- Opening Delimiter -
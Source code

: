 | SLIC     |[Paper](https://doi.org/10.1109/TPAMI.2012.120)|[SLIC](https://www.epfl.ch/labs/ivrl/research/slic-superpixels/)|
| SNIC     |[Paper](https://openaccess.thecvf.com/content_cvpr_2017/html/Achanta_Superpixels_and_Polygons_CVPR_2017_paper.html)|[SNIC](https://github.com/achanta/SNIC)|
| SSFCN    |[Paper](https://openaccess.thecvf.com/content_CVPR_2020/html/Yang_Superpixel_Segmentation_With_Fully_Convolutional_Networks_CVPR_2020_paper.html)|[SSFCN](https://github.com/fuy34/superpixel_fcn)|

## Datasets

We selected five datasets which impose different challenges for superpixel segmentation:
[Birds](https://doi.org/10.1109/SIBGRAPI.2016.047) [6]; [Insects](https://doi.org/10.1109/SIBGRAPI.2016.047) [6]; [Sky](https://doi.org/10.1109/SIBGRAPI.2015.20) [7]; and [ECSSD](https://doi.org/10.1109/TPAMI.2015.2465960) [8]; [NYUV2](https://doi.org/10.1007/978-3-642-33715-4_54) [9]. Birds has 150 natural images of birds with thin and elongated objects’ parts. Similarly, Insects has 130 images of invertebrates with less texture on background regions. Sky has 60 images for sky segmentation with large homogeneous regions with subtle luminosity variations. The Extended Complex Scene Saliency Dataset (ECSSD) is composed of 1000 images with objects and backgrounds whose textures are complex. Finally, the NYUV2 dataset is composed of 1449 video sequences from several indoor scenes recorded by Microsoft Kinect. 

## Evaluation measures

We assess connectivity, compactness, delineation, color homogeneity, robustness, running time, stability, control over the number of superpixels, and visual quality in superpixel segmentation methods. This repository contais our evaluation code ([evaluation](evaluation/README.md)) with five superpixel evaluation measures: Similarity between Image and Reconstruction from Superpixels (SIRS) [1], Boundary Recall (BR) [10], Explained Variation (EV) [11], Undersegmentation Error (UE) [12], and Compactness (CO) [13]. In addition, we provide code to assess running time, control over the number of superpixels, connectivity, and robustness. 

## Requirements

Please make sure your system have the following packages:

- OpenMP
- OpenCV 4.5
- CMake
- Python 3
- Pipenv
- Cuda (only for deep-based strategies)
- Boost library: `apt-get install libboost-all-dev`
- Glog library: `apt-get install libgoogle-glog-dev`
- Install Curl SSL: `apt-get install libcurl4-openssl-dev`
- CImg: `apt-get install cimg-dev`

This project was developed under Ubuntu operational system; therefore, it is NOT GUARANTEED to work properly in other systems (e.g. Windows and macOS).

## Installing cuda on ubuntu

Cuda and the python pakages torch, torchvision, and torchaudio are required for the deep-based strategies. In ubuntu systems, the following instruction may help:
- Closing Delimiter -
WORK TASK:
Calculate the number of lines above that include the word "html", giving that number by itself.

RESULT OF THE TASK:
2